A speck later, she was jostling against the interior of a carriage, without any coin to pay for it. Not that any of that was important. Grinning like a simpleton, she pressed her face to the window of the coach and watched the sun rise with the joy of witnessing it for the first time. She watched its red and gold fire light up the cloudless sky as if it were the most profound experience of her life. It wasn’t, however, and she laughed and sometimes giggled maniacally all the way to Master Thule’s district. For she knew what a
true
mystery was. A wolf…a man…a race on a living wind through the night. Grief, loss, passion. For the most incredible thing that had ever happened to anyone, had just happened to her.

III

AWAKE AND DREAMING

I

T
hule’s unadorned white tower was as much of an eyesore as you could find in King’s Crown, and the neighbors were always filing futile complaints with the Crown. The disrepair and neglect manifested clearly when compared to the flowered lattices or ever-flowing fountains of fire that could be spotted in adjoining properties. No grand metal gate did Thule have to fence his holdings, just a rock footstep that seemed pulled right out of Kor’Keth, and a plain but heavy iron door. This simplicity spoke to his lack of pretension.

Thule seemed fine when Morigan whisked into his study, out of breath and asking for her day’s wages in advance to pay the coachman waiting outside. He maintained a chilling silence as the young woman threw a hasty meal at him and saw little of her after that. Once done with her master, Morigan hurried about his tower from floor to floor, trying to make up for the hourglasses she had missed with an industriousness exceptional even for her hardworking self. Thule had a large tower with many unused rooms in need of a good airing out, which gave Morigan plenty to keep herself busy with as far as chores went. While she scrubbed, fluffed, and polished, her mind was a million spans away, running through the incredible adventure
she had been on last night. She could still taste the smokiness of Caenith on her teeth, and when she was finished with each room, she thrust herself out the window, wondering if somewhere he was catching her scent.
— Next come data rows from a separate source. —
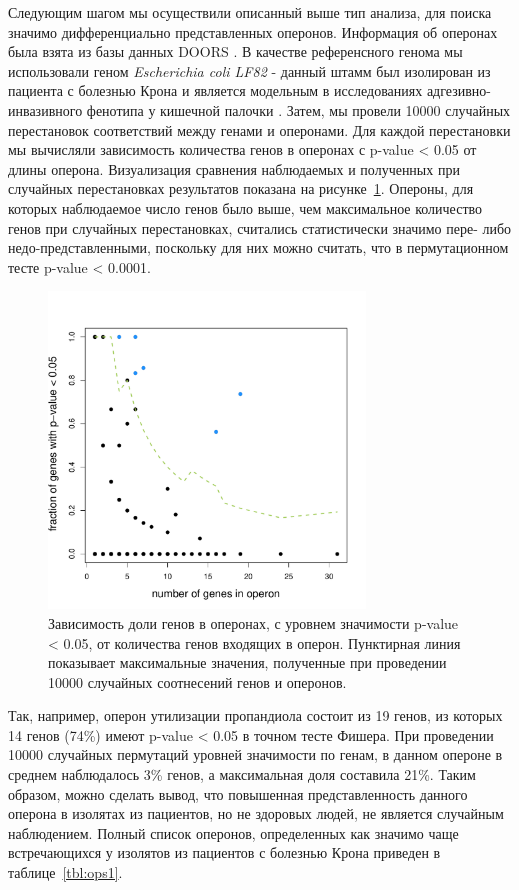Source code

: Следующим шагом мы осуществили описанный выше тип анализа, для поиска значимо дифференциально представленных оперонов. Информация об оперонах была взята из базы данных DOORS \cite{mao2014door}. В качестве референсного генома мы использовали геном \textit{Escherichia coli LF82} - данный штамм был изолирован из пациента с болезнью Крона и является модельным в исследованиях адгезивно-инвазивного фенотипа у кишечной палочки \cite{miquel2010complete}. Затем, мы провели 10000 случайных перестановок соответствий между генами и оперонами. Для каждой перестановки мы вычисляли зависимость количества генов в оперонах с p-value < 0.05 от длины оперона. Визуализация сравнения наблюдаемых и полученных при случайных перестановках результатов показана на рисунке~\ref{img:operons_shuffle}. Опероны, для которых наблюдаемое число генов было выше, чем максимальное количество генов при случайных перестановках, считались статистически значимо пере- либо недо-представленными, поскольку для них можно считать, что в пермутационном тесте p-value < 0.0001. 

\begin{figure}[!ht] 
  \center
    \includegraphics [width=0.75\textwidth] {Dissertation/images/operons/statsignificant_operons.pdf}
    \caption{Зависимость доли генов в оперонах, с уровнем значимости p-value < 0.05, от количества генов входящих в оперон. Пунктирная линия показывает максимальные значения, полученные при проведении 10000 случайных соотнесений генов и оперонов.}
    \label{img:operons_shuffle}
\end{figure}

Так, например, оперон утилизации пропандиола состоит из 19 генов, из которых 14 генов (74\%) имеют p-value < 0.05 в точном тесте Фишера. При проведении 10000 случайных пермутаций уровней значимости по генам, в данном опероне в среднем наблюдалось 3\% генов, а максимальная доля составила 21\%. Таким образом, можно сделать вывод, что повышенная представленность данного оперона в изолятах из пациентов, но не здоровых людей, не является случайным наблюдением. Полный список оперонов, определенных как значимо чаще встречающихся у изолятов из пациентов с болезнью Крона приведен в таблице~\ref{tbl:ops1}. 

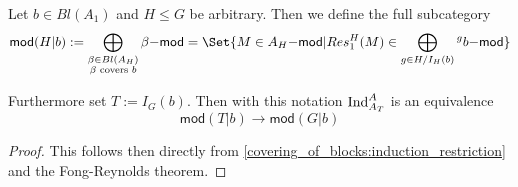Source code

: \begin{lemmadef}
Let $b\in Bl(A_1)$ and $H\leq G$ be arbitrary. Then we define the full subcategory
\[\mathsf{mod}(H|b) := \bigoplus_{\substack{\beta \in Bl(A_H) \\ \beta \text{ covers } b}} \beta\mathsf{-mod} = \Set{M \in A_H\mathsf{-mod} | Res_1^H(M) \in \bigoplus_{g\in H/I_H(b)} {^g b}\mathsf{-mod}}\]

Furthermore set $T:=I_G(b)$. Then with this notation $\operatorname{Ind}_{A_T}^A$ is an equivalence
\[\mathsf{mod}(T|b) \to \mathsf{mod}(G|b)\]
\end{lemmadef}
\begin{proof}
This follows then directly from \ref{covering_of_blocks:induction_restriction} and the Fong-Reynolds theorem.
\end{proof}
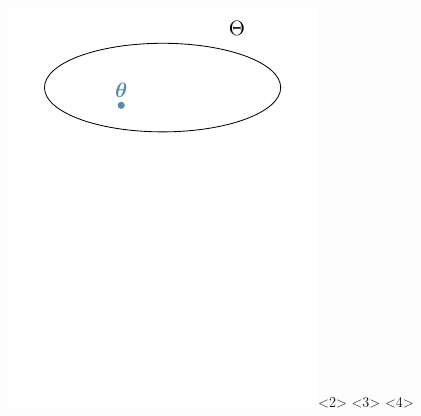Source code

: \documentclass[aspectratio=169, table]{beamer}
\begin{document}
\begin{frame}
\begin{columns}
\begin{column}{.35\textwidth}
\begin{overlayarea}{\textwidth}{\textheight}
{	\includegraphics[]{animation/spaces2.pdf}}<2>

\end{overlayarea}
\end{column}
\end{columns}
\end{frame}
\end{document}
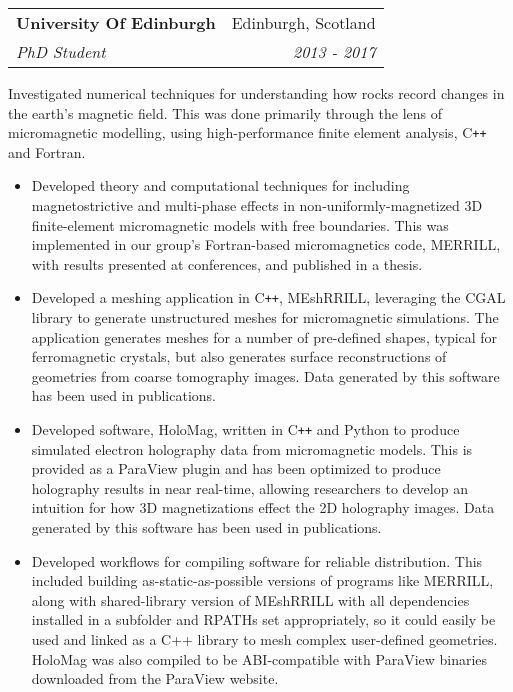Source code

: \documentclass[11pt]{article}
\makeatletter
\newenvironment{resumeSubSectionHeader}{
    \par
    \begin{tabular*}{\textwidth}{l@{\extracolsep{\fill}}r}
    \par
} {
    \end{tabular*}
    \par
}
\newenvironment{resumeSubSectionBody}{
    \par
    \vspace{-0.4\parskip}
    \begin{small}
    \par
} {
    \par
    \end{small}
    \par
}
\newenvironment{resumeItemize}{
    \vspace{-0.5\baselineskip}
    \begin{itemize}
} {
    \end{itemize}
}
\makeatother
\begin{document}
%
%
\begin{resumeSubSectionHeader}

    \textbf{University Of Edinburgh}   & Edinburgh, Scotland \\
    \emph{PhD Student}                 & \emph{2013 - 2017}

\end{resumeSubSectionHeader}
\begin{resumeSubSectionBody}

    Investigated numerical techniques for understanding how rocks record
    changes in the earth's magnetic field. This was done primarily through
    the lens of micromagnetic modelling, using high-performance finite element
    analysis, C\verb!++! and Fortran.

    \begin{resumeItemize}
        \item
            Developed theory and computational techniques for including
            magnetostrictive and multi-phase effects in non-uniformly-magnetized
            3D finite-element micromagnetic models with free boundaries.  This
            was implemented in our group's Fortran-based micromagnetics code,
            MERRILL, with results presented at conferences, and published in a
            thesis.

        \item
            Developed a meshing application in C\verb!++!, MEshRRILL, leveraging
            the CGAL library to generate unstructured meshes for micromagnetic
            simulations.
            The application generates meshes for a number of pre-defined shapes,
            typical for ferromagnetic crystals, but also generates
            surface reconstructions of geometries from coarse tomography images.
            Data generated by this software has been used in publications.

        \item
            Developed software, HoloMag, written in C\verb!++! and Python to
            produce simulated electron holography data from micromagnetic
            models.
            This is provided as a ParaView plugin and has been optimized to
            produce holography results in near real-time, allowing researchers
            to develop an intuition for how 3D magnetizations effect the 2D
            holography images.
            Data generated by this software has been used in publications.

        \item
            Developed workflows for compiling software for reliable
            distribution.  This included building as-static-as-possible versions
            of programs like MERRILL, along with shared-library version of
            MEshRRILL with all dependencies installed in a subfolder and RPATHs
            set appropriately, so it could easily be used and linked as a C++
            library to mesh complex user-defined geometries.
            HoloMag was also compiled to be ABI-compatible with ParaView
            binaries downloaded from the ParaView website.
    \end{resumeItemize}


\end{resumeSubSectionBody}
\end{document}
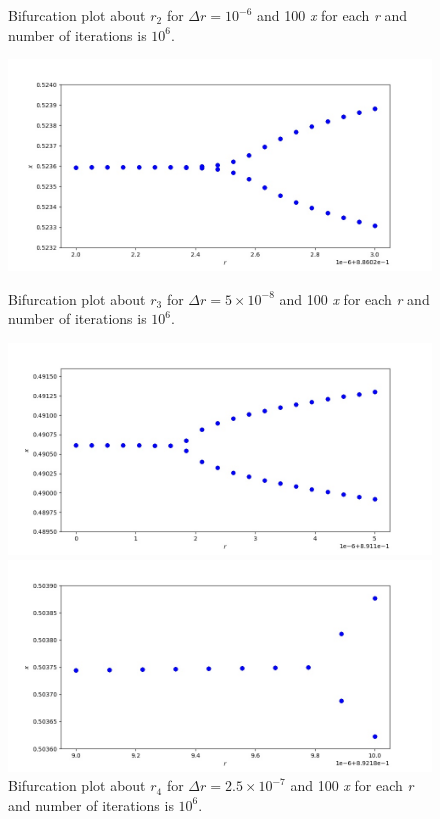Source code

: \documentclass[12pt, a4paper]{article}
\begin{document}
\begin{figure}[h]
\begin{minipage}[b]{0.4\textwidth}
		\caption{Bifurcation plot about $r_2$ for $\Delta r=10^{-6}$ and 100 \textit{x} for each 
				\textit{r} and number of iterations is $10^6$.}
		\label{fig:q4_r2}
		\end{minipage}
		\hfill
		\begin{minipage}[b]{0.4\textwidth}
		\includegraphics[width=\textwidth]{../q4/q4_0.886022_0.886023_20_100_1000000.jpg}
		\caption{Bifurcation plot about $r_3$ for $\Delta r=5\times10^{-8}$ and 100 \textit{x} for each 
		\textit{r} and number of iterations is $10^6$.}
		\label{fig:q4_r3}
		\end{minipage}
		\hfill
		\begin{minipage}[b]{0.4\textwidth}
		\includegraphics[width=\textwidth]{../q4/q4_0.8911_0.891105_20_100_1000000.jpg}
		\caption{Bifurcation plot about $r_4$ for $\Delta r=2.5\times10^{-7}$ and 100 \textit{x} for each 
		\textit{r} and number of iterations is $10^6$.}
		\label{fig:q4_r4}
		\end{minipage}
		\hfill
		\begin{minipage}[b]{0.4\textwidth}
		\includegraphics[width=\textwidth]{../q4/q4_0.892189_0.89219_10_100_1000000.jpg}

\end{minipage}
\end{figure}
\end{document}
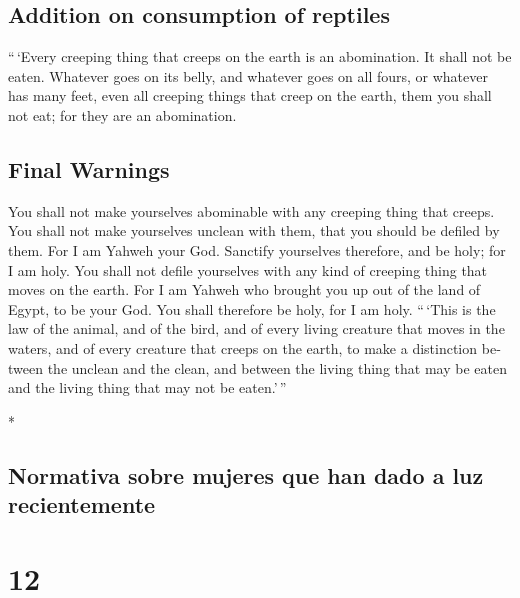 \begin{paracol}{2}
\begin{otherlanguage}{english}
\hypertarget{addition-on-consumption-of-reptiles}{%
\subsection{Addition on consumption of
reptiles}\label{addition-on-consumption-of-reptiles}}

 ``\,`Every creeping thing that creeps on the earth is an
abomination. It shall not be eaten.  Whatever goes on its
belly, and whatever goes on all fours, or whatever has many feet, even
all creeping things that creep on the earth, them you shall not eat; for
they are an abomination.

\hypertarget{final-warnings}{%
\subsection{Final Warnings}\label{final-warnings}}

 You shall not make yourselves abominable with any
creeping thing that creeps. You shall not make yourselves unclean with
them, that you should be defiled by them.  For I am
Yahweh your God. Sanctify yourselves therefore, and be holy; for I am
holy. You shall not defile yourselves with any kind of creeping thing
that moves on the earth.  For I am Yahweh who brought you
up out of the land of Egypt, to be your God. You shall therefore be
holy, for I am holy.  ``\,`This is the law of the animal,
and of the bird, and of every living creature that moves in the waters,
and of every creature that creeps on the earth,  to make
a distinction between the unclean and the clean, and between the living
thing that may be eaten and the living thing that may not be eaten.'\,''

\end{otherlanguage}

\switchcolumn[0]*

\hypertarget{normativa-sobre-mujeres-que-han-dado-a-luz-recientemente}{%
\subsection{Normativa sobre mujeres que han dado a luz
recientemente}\label{normativa-sobre-mujeres-que-han-dado-a-luz-recientemente}}

\hypertarget{section-22}{%
\section{12}\label{section-22}}


\end{paracol}
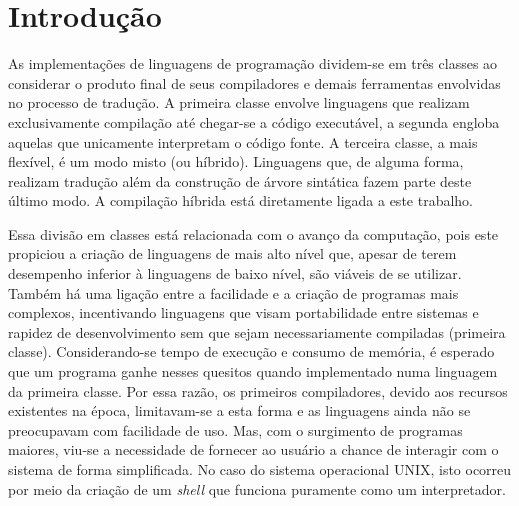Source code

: \chapter{Introdução}


As implementações de linguagens de programação dividem-se em três
classes ao
considerar o produto final de seus compiladores e demais
ferramentas envolvidas no processo de tradução. A primeira classe
envolve linguagens que realizam exclusivamente compilação até
chegar-se a código executável, a segunda engloba aquelas que
unicamente interpretam o código fonte. A terceira classe, a mais
flexível, é um modo misto (ou híbrido). Linguagens que, de alguma forma,
realizam tradução além da construção de árvore sintática fazem parte
deste último modo. A compilação híbrida está diretamente ligada a este
trabalho.

Essa divisão em classes está relacionada com o avanço da computação,
pois este propiciou
a criação de linguagens de mais alto nível que, apesar de
terem desempenho inferior à linguagens de baixo nível,
são viáveis de se utilizar. Também há uma ligação entre a facilidade e a
criação de programas mais complexos, incentivando linguagens que visam
portabilidade entre sistemas e rapidez de desenvolvimento sem
que sejam necessariamente compiladas (primeira classe).
Considerando-se tempo de execução e
consumo de memória, é esperado que um programa ganhe
nesses quesitos quando implementado numa linguagem da primeira
classe. Por essa razão,
 os primeiros compiladores,
devido aos recursos existentes na época, limitavam-se a esta
forma e as linguagens ainda não se preocupavam com facilidade de uso.
Mas, com o surgimento de programas maiores, viu-se a necessidade de
fornecer ao usuário a chance de interagir com o sistema de forma
simplificada. %
No caso do
sistema operacional UNIX, isto ocorreu por meio da criação de
um \textit{shell} que funciona puramente como um interpretador.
A wolf. A man. A man who is not a man. I don’t know who I met. I can’t say what you are or what you mean, but I like it. I want it. I count the sands until I see you again
.

Caenith consumed her thoughts. She saw his sharp smile flash in every wet sweep of the mop, his dark hair in every shadow; she heard his whisper in every breeze; she caressed his hard chest with every stone tile she washed. And yet, she felt alert, in great control of her faculties, brimming with mental energy, and as much as she accomplished, she never tired. The strange salutation that began last night circled often in Morigan’s head.